# PROBLEM TO WORK ON:
Would you give again, exactly as written, the lines from the opening of the records to the line with "Utenti amministratori", that line included and pictures excluded?

# SUPPLIED DATA:
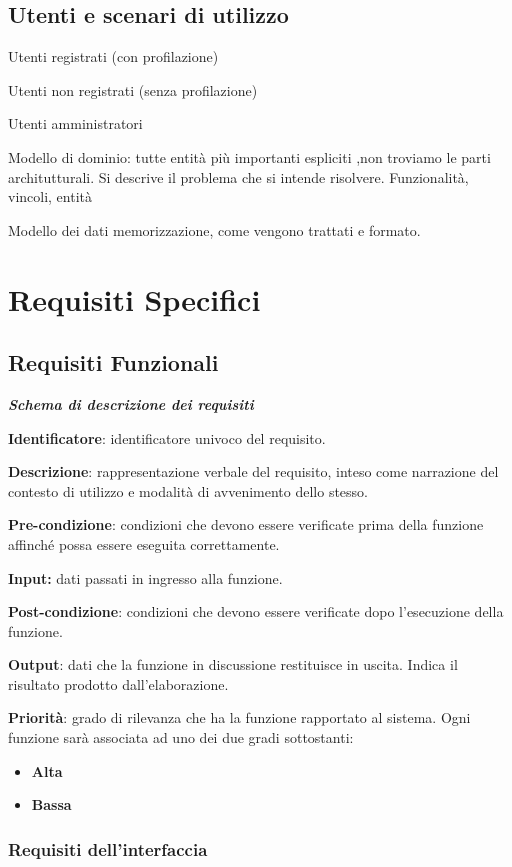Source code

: \documentclass[12pt]{article}
\begin{document}
\subsection{Utenti e scenari di utilizzo}

Utenti registrati (con profilazione)

Utenti non registrati (senza profilazione)

Utenti amministratori

Modello di dominio: tutte entità più importanti espliciti ,non troviamo le parti architutturali. Si descrive il problema che si intende risolvere. Funzionalità, vincoli, entità

Modello dei dati memorizzazione, come vengono trattati e formato.

\newpage
\section{Requisiti Specifici}
\subsection{Requisiti Funzionali}
\textbf{\textit{Schema di descrizione dei requisiti}}

\textbf{Identificatore}: identificatore univoco del requisito.

\textbf{Descrizione}: rappresentazione verbale del requisito, inteso come narrazione del contesto di utilizzo e modalità di avvenimento dello stesso.

\textbf{Pre-condizione}: condizioni che devono essere verificate prima della funzione affinché possa essere eseguita correttamente.

\textbf{Input:} dati passati in ingresso alla funzione.

\textbf{Post-condizione}: condizioni che devono essere verificate dopo l’esecuzione della funzione.

\textbf{Output}: dati che la funzione in discussione restituisce in uscita. Indica il risultato prodotto dall’elaborazione.

\textbf{Priorità}: grado di rilevanza che ha la funzione rapportato al sistema. Ogni funzione sarà associata ad uno dei due gradi sottostanti:
\begin{itemize}
\item \textbf{Alta}
\item \textbf{Bassa}
\end{itemize}

\subsubsection{Requisiti dell'interfaccia}
\end{document}
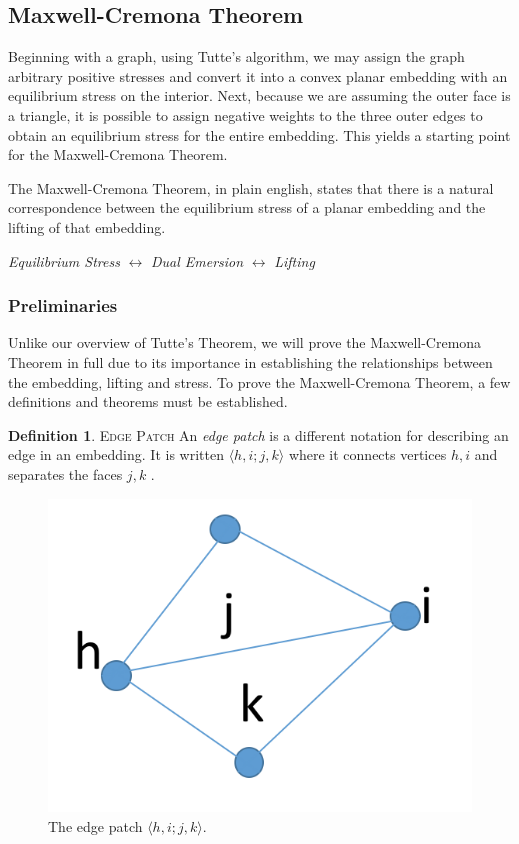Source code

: \documentclass[11pt]{article}
\theoremstyle{definition}
\newtheorem{definition}{Definition}[section]
\begin{document}
	
\subsection{Maxwell-Cremona Theorem}
	Beginning with a graph, using Tutte's algorithm, we may assign the graph arbitrary positive stresses and convert it into a convex planar embedding with an equilibrium stress on the interior. 
	Next, because we are assuming the outer face is a triangle, it is possible to assign negative weights to the three outer edges to obtain an equilibrium stress for the entire embedding. 
	This yields a starting point for the Maxwell-Cremona Theorem.

 	The Maxwell-Cremona Theorem, in plain english, states that there is a natural correspondence between the equilibrium stress of a planar embedding and the lifting of that embedding.
 
 
 	\emph{Equilibrium Stress} $\leftrightarrow$ \emph{Dual Emersion} $\leftrightarrow$ \emph{Lifting}
	
	\subsubsection{Preliminaries}
	Unlike our overview of Tutte's Theorem, we will prove the Maxwell-Cremona Theorem in full due to its importance in establishing the relationships between the embedding, lifting and stress. 
	To prove the Maxwell-Cremona Theorem, a few definitions and theorems must be established. 
	\theoremstyle{definition}
	\begin{definition}{\textsc{Edge Patch}}
		An \emph{edge patch} is a different notation for describing an edge in an embedding. 
		It is written $\langle h,i;j,k \rangle$ where it connects vertices $h,i$ and separates the faces $j,k$ \cite{mccProof}.
	\end{definition}
	
		\begin{figure}[h]
  		\begin{center}
  			\includegraphics[width=.3\textwidth]{edge_patch2}
  		\end{center}
  		\caption{The edge patch $\langle h,i;j,k \rangle$.}
	\end{figure}
	
\end{document}
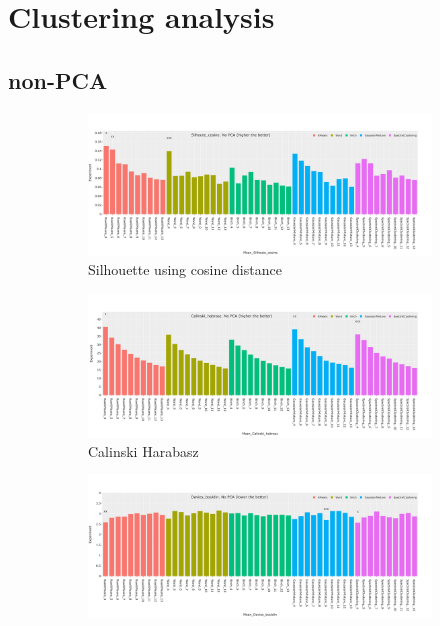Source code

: \section{Clustering analysis} \label{s:ap:cs}


\subsection{non-PCA} \label{s:ap:non-pca}


\begin{figure}[!h]
    \captionsetup[subfigure]{justification=Centering}
    \centering
    \begin{subfigure}[!t]{0.3\textwidth}
        \includegraphics[width=\textwidth]{Sections/ClusteringAnalysis/Resources/cs_top3/nonPCA/non_PCA_top3_Silhoute_cosine.png}
        \caption{Silhouette using cosine distance}
        \label{fig:ap:cosine}
    \end{subfigure}
    \centering
    \begin{subfigure}[!t]{0.3\textwidth}
        \includegraphics[width=\textwidth]{Sections/ClusteringAnalysis/Resources/cs_top3/nonPCA/non_PCA_top3_Calinski_habrasz.png}
        \caption{Calinski Harabasz}
        \label{fig:ap:cal_hab}
    \end{subfigure}
    \centering
    \begin{subfigure}[!t]{0.3\textwidth}
        \includegraphics[width=\textwidth]{Sections/ClusteringAnalysis/Resources/cs_top3/nonPCA/non_PCA_top3_Davies_bouldin.png}

\end{subfigure}
\end{figure}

# RESULT OF THE TASK:
Source code

: \documentclass[12pt]{article}
\begin{document}
\subsection{Utenti e scenari di utilizzo}

Utenti registrati (con profilazione)

Utenti non registrati (senza profilazione)

Utenti amministratori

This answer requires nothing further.